Work task.
Word for word, restate the lines from the start of the data down to the line with "2. Launch the USB Camera App", both included.

Collected data:
-- Opening Marker --

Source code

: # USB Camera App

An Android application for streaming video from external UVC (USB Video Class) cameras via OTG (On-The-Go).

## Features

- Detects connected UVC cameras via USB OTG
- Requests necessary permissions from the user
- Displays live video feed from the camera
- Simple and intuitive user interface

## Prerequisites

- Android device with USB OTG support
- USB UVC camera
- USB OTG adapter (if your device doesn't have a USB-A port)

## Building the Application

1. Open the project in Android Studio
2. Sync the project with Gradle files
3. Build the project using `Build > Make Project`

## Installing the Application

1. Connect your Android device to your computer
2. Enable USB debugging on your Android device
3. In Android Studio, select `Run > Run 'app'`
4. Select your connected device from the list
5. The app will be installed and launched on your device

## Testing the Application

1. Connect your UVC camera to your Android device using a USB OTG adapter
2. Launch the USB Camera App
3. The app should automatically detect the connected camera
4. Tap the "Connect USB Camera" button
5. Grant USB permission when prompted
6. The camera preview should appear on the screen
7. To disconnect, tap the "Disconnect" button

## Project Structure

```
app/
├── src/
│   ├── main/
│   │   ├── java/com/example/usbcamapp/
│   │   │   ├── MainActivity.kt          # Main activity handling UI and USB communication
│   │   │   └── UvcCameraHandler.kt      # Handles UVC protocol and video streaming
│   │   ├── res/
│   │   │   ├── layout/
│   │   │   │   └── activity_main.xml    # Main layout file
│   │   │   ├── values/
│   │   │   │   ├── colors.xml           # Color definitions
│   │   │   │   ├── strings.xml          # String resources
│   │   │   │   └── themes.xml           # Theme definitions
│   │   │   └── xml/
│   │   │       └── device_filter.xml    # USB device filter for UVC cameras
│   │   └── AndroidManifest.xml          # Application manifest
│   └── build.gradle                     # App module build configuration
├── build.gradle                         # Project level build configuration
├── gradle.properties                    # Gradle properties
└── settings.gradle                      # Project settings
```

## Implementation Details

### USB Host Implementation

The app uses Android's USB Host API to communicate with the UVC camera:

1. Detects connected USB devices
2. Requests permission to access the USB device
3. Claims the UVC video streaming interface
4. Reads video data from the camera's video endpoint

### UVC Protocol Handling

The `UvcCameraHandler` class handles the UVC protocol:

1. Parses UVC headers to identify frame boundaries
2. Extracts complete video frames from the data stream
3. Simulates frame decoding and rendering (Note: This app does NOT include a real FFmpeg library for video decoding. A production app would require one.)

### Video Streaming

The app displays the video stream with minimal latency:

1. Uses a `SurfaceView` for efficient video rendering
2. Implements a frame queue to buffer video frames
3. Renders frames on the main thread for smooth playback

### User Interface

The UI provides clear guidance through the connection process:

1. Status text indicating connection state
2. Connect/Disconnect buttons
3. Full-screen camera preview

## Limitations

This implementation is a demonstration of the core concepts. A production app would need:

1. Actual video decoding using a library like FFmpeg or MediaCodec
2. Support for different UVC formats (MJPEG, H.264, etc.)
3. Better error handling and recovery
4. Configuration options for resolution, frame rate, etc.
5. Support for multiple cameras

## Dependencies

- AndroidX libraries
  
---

-- Closing Marker --

Exercise solution.
Source code

: # USB Camera App

An Android application for streaming video from external UVC (USB Video Class) cameras via OTG (On-The-Go).

## Features

- Detects connected UVC cameras via USB OTG
- Requests necessary permissions from the user
- Displays live video feed from the camera
- Simple and intuitive user interface

## Prerequisites

- Android device with USB OTG support
- USB UVC camera
- USB OTG adapter (if your device doesn't have a USB-A port)

## Building the Application

1. Open the project in Android Studio
2. Sync the project with Gradle files
3. Build the project using `Build > Make Project`

## Installing the Application

1. Connect your Android device to your computer
2. Enable USB debugging on your Android device
3. In Android Studio, select `Run > Run 'app'`
4. Select your connected device from the list
5. The app will be installed and launched on your device

## Testing the Application

1. Connect your UVC camera to your Android device using a USB OTG adapter
2. Launch the USB Camera App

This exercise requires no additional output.